> [How to complete this task]:
Give again, unchanged, the line that contains "## Getting Started" together with every line that follows it until the entries end.

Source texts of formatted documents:
────
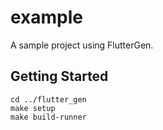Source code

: # example

A sample project using FlutterGen.

## Getting Started

```
cd ../flutter_gen
make setup
make build-runner
```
────
> [Written answer]:
## Getting Started

```
cd ../flutter_gen
make setup
make build-runner
```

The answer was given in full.